Based on a previous analysis, it was concluded that the impact characteristics resulting from air reduction could be effectively captured by properly selecting RCMDE, ydz, and Vpp from the decomposition results of the initial vibration signal. To observe the differences in characteristic values under varying working conditions, three sets of data were randomly selected, and their characteristic values are compared in
Table 3. This analysis of the signal component characteristics under different working conditions provides a solid foundation for the subsequent fault diagnosis.
It can be observed that there are significant differences in the eigenvalues among different working conditions. Passively, the fault category can be accurately determined by inputting these eigenvalues into the Learning Machine. The output results of the Extreme Learning Machine (ELM) for the signal through SGMD and EMD are observed in
Figure 10.
From
Figure 10, it is observed that, compared to the traditional EMD method, the SGMD method shows an improvement in accuracy of approximately 3%. Furthermore, when compared to the enhanced ABC-SGMD method, it is found that the accuracy rate is increased by an additional 13% through the improvement of the method using the Artificial Bee Colony algorithm.
To eliminate the influence of random factors, the signal was repeatedly trained and recognized multiple times in this study, selecting 80% of the data as training samples and 20% as test samples. For both scenarios, multiple trainings were conducted by the study, and the average of the final recognition results is presented in
Table 4.
It can be clearly seen that the test set accuracy rate of ABC-SGMD increased by an average of about 15% compared to the traditional EMD and SGMD methods.
To verify the effectiveness of the multi-feature fusion model, it is assumed that each model contains only one feature vector. Each reconstructed matrix is input into the Self-Adaptive Differential Evolution Extreme Learning Machine (SaDE-ELM) method for recognition to determine its accuracy rate.

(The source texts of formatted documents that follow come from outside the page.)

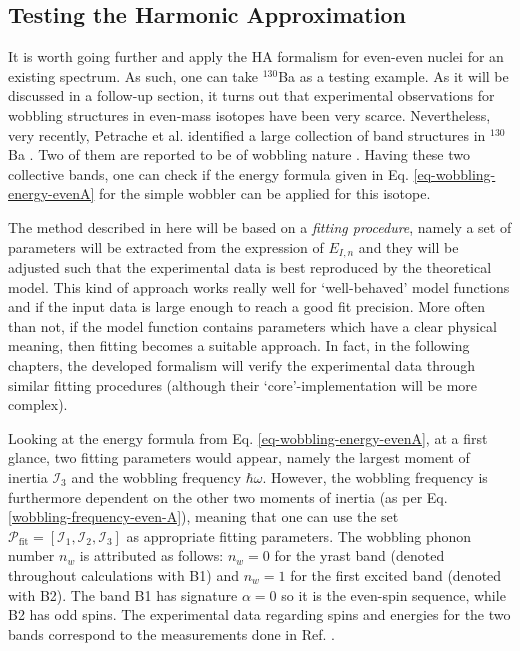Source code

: \subsection{Testing the Harmonic Approximation}

It is worth going further and apply the HA formalism for even-even nuclei for an existing spectrum. As such, one can take $^{130}$Ba as a testing example. As it will be discussed in a follow-up section, it turns out that experimental observations for wobbling structures in even-mass isotopes have been very scarce. Nevertheless, very recently, Petrache et al. identified a large collection of band structures in $^{130}$Ba \cite{petrache2019diversity}. Two of them are reported to be of wobbling nature \cite{chen2019transverse}. Having these two collective bands, one can check if the energy formula given in Eq. \ref{eq-wobbling-energy-evenA} for the simple wobbler can be applied for this isotope.

The method described in here will be based on a \emph{fitting procedure}, namely a set of parameters will be extracted from the expression of $E_{I,n}$ and they will be adjusted such that the experimental data is best reproduced by the theoretical model. This kind of approach works really well for `well-behaved' model functions and if the input data is large enough to reach a good fit precision. More often than not, if the model function contains parameters which have a clear physical meaning, then fitting becomes a suitable approach. In fact, in the following chapters, the developed formalism will verify the experimental data through similar fitting procedures (although their `core'-implementation will be more complex).

Looking at the energy formula from Eq. \ref{eq-wobbling-energy-evenA}, at a first glance, two fitting parameters would appear, namely the largest moment of inertia $\mathcal{I}_3$ and the wobbling frequency $\hbar\omega$. However, the wobbling frequency is furthermore dependent on the other two moments of inertia (as per Eq. \ref{wobbling-frequency-even-A}), meaning that one can use the set $\mathcal{P}_\text{fit}=\left[\mathcal{I}_1,\mathcal{I}_2,\mathcal{I}_3\right]$ as appropriate fitting parameters. The wobbling phonon number $n_w$ is attributed as follows: $n_w=0$ for the yrast band (denoted throughout calculations with B1) and $n_w=1$ for the first excited band (denoted with B2). The band B1 has signature $\alpha=0$ so it is the even-spin sequence, while B2 has odd spins. The experimental data regarding spins and energies for the two bands correspond to the measurements done in Ref. \cite{petrache2019diversity}.

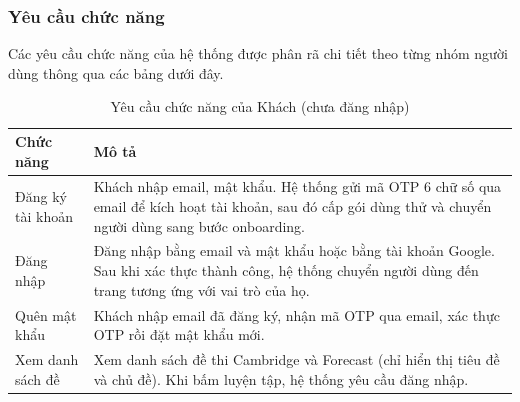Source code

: \subsubsection{Yêu cầu chức năng}
Các yêu cầu chức năng của hệ thống được phân rã chi tiết theo từng nhóm người dùng thông qua các bảng dưới đây.

\begin{table}[H]
\centering
\caption{Yêu cầu chức năng của Khách (chưa đăng nhập)}
\label{wispace:tab:func_guest}
\small
\begin{tabular}{|p{4.2cm}|p{\dimexpr\linewidth-4.2cm-4\tabcolsep-3\arrayrulewidth\relax}|}
\hline
\textbf{Chức năng} & \textbf{Mô tả} \\
\hline
Đăng ký tài khoản & Khách nhập email, mật khẩu. Hệ thống gửi mã OTP 6 chữ số qua email để kích hoạt tài khoản, sau đó cấp gói dùng thử và chuyển người dùng sang bước onboarding. \\
\hline
Đăng nhập & Đăng nhập bằng email và mật khẩu hoặc bằng tài khoản Google. Sau khi xác thực thành công, hệ thống chuyển người dùng đến trang tương ứng với vai trò của họ. \\
\hline
Quên mật khẩu & Khách nhập email đã đăng ký, nhận mã OTP qua email, xác thực OTP rồi đặt mật khẩu mới. \\
\hline
Xem danh sách đề & Xem danh sách đề thi Cambridge và Forecast (chỉ hiển thị tiêu đề và chủ đề). Khi bấm luyện tập, hệ thống yêu cầu đăng nhập. \\
\hline
\end{tabular}
\end{table}

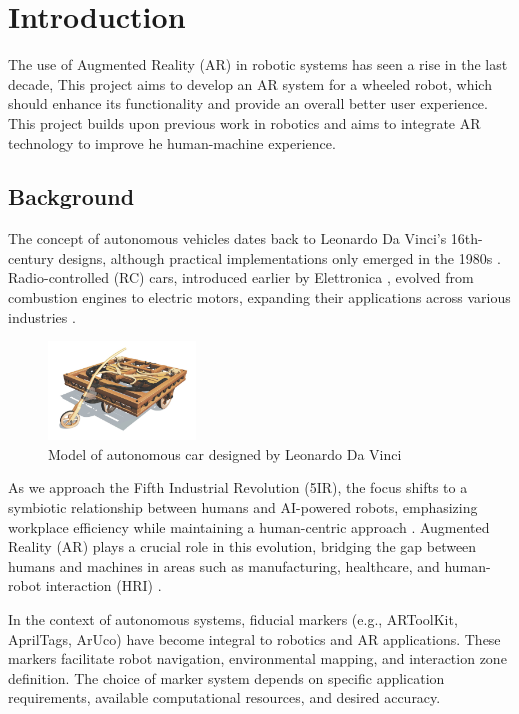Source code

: \chapter{\label{ch:intro} Introduction}

The use of Augmented Reality (AR) in robotic systems has seen a rise in the last decade, This project aims to develop an AR system for a wheeled robot, which should enhance its functionality and provide an overall better user experience. This project builds upon previous work in robotics and aims to integrate AR technology to improve he human-machine experience.

\section{\label{sec:backg}Background}
The concept of autonomous vehicles dates back to Leonardo Da Vinci's 16th-century designs, although practical implementations only emerged in the 1980s \cite{Mobileye2023}. Radio-controlled (RC) cars, introduced earlier by Elettronica \cite{RC_Crush2023}, evolved from combustion engines to electric motors, expanding their applications across various industries \cite{GoogleBooks2017}.

\begin{figure}[h]
\centering
\includegraphics[width=0.35\textwidth]{ch1/figs/Vinci_car.jpg}
\caption{Model of autonomous car designed by Leonardo Da Vinci}
\label{fig:davinci_car}
\end{figure}

As we approach the Fifth Industrial Revolution (5IR), the focus shifts to a symbiotic relationship between humans and AI-powered robots, emphasizing workplace efficiency while maintaining a human-centric approach \cite{Samuels2023}. Augmented Reality (AR) plays a crucial role in this evolution, bridging the gap between humans and machines in areas such as manufacturing, healthcare, and human-robot interaction (HRI) \cite{Dalle2021}.

In the context of autonomous systems, fiducial markers (e.g., ARToolKit, AprilTags, ArUco) have become integral to robotics and AR applications. These markers facilitate robot navigation, environmental mapping, and interaction zone definition. The choice of marker system depends on specific application requirements, available computational resources, and desired accuracy.

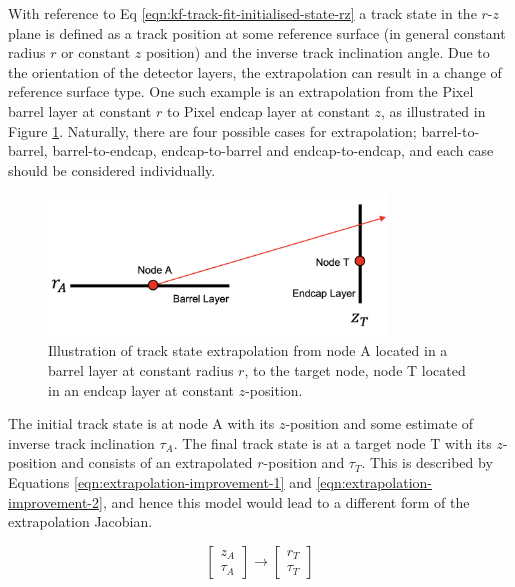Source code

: With reference to Eq \ref{eqn:kf-track-fit-initialised-state-rz} a track state in the $r$-$z$ plane is defined as a track position at some reference surface (in general constant radius $r$ or constant $z$ position) and the inverse track inclination angle. Due to the orientation of the detector layers, the extrapolation can result in a change of reference surface type. One such example is an extrapolation from the Pixel barrel layer at constant $r$ to Pixel endcap layer at constant $z$, as illustrated in Figure \ref{fig:improvement-extrapolation}. Naturally, there are four possible cases for extrapolation; barrel-to-barrel, barrel-to-endcap, endcap-to-barrel and endcap-to-endcap, and each case should be considered individually.


\begin{figure}[htbp]
    \centering
    \includegraphics[width=0.8\textwidth]{images/7-results/improvement-extrapolation.png}
    \caption{Illustration of track state extrapolation from node A located in a barrel layer at constant radius $r$, to the target node, node T located in an endcap layer at constant $z$-position.}
    \label{fig:improvement-extrapolation}%
\end{figure}


The initial track state is at node A with its $z$-position and some estimate of inverse track inclination $\tau_A$. The final track state is at a target node T with its $z$-position and consists of an extrapolated $r$-position and $\tau_T$. This is described by Equations \eqref{eqn:extrapolation-improvement-1}  and \eqref{eqn:extrapolation-improvement-2}, and hence this model would lead to a different form of the extrapolation Jacobian.

\begin{equation}
    \begin{bmatrix} z_A \\ \tau_A \end{bmatrix} 
    \rightarrow
    \begin{bmatrix} r_T \\ \tau_T \end{bmatrix} 
    \label{eqn:extrapolation-improvement-1}
\end{equation}

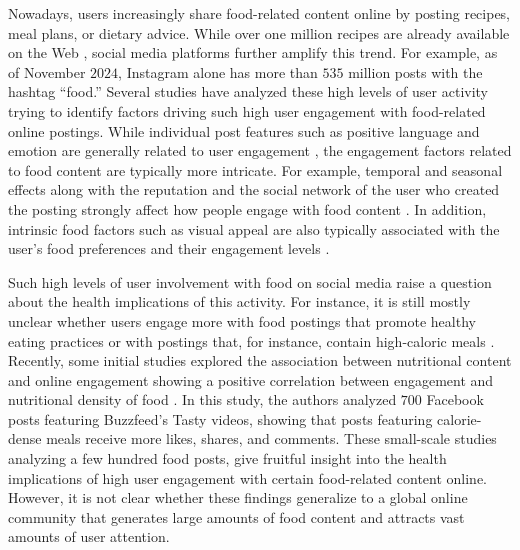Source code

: Nowadays, users increasingly share food-related content online by posting recipes, meal plans, or dietary advice.
While over one million recipes are already available on the Web \cite{salvador_learning_2017}, social media platforms further amplify this trend. 
For example, as of November $2024$, Instagram alone has more than $535$ million posts with the hashtag ``food.'' 
Several studies have analyzed these high levels of user activity trying to identify factors driving such high user engagement with food-related online postings. While individual post features such as positive language and emotion are generally related to user engagement \cite{barklamb_learning_2020}, the engagement factors related to food content are typically more intricate.
For example, temporal and seasonal effects along with the reputation and the social network of the user who created the posting strongly affect how people engage with food content \cite{rokicki_how_2017, starke_nudging_2021}. 
In addition, intrinsic food factors such as visual appeal are also typically associated with the user's food preferences and their engagement levels \cite{lee_visual_2023}. 

Such high levels of user involvement with food on social media raise a question about the health implications of this activity. For instance, it is still mostly unclear whether users engage more with food postings that promote healthy eating practices or with postings that, for instance, contain high-caloric meals \cite{garaus2021unhealthy}.
Recently, some initial studies explored the association between nutritional content and online engagement showing a positive correlation between engagement and nutritional density of food \cite{pancer_content_2022}. 
In this study, the authors analyzed $700$ Facebook posts featuring Buzzfeed's Tasty videos, showing that posts featuring calorie-dense meals receive more likes, shares, and comments.
These small-scale studies analyzing a few hundred food posts, give fruitful insight into the health implications of high user engagement with certain food-related content online.
However, it is not clear whether these findings generalize to a global online community that generates large amounts of food content and attracts vast amounts of user attention.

The decomposition results are shown in
Figure 11 below.
To mitigate the influence of random factors, the signal was repeatedly trained and recognized in this study, as 80% of the data were selected as training samples and 20% as test samples. The training process was repeated several times, and the final recognition results are illustrated in
Table 5.
The comparison reveals that the average accuracy rate of the Fine Composite Multiscale Scattering Entropy method achieves the highest average accuracy rate at 83.4%. However, the accuracy of this method is not stable. In contrast, the accuracy of the peak-to-peak value is relatively stable, but its average accuracy rate is lower, at only 67.3%. Compared to extracting individual eigenvalues and combining them into a multi-feature fusion model, these methods have certain gaps in accuracy and stability. To achieve better diagnostic results, the eigenvalues of the decomposed IMF components can be extracted, formed into a feature vector matrix, and analyzed through SaDE-ELM. This approach is expected to yield better diagnostic outcomes.
In summary,
Table 6 demonstrates that the ABC-SGMD-based method outperforms other methods in diagnostic performance under various noise conditions. The feature fusion model, constructed using feature vectors extracted by this method, more accurately reflects differences among the various fault states at different noise levels. Additionally, the ELM optimized by SaDE effectively classifies these feature vectors, showcasing the proposed method’s noise resistance and generalization ability.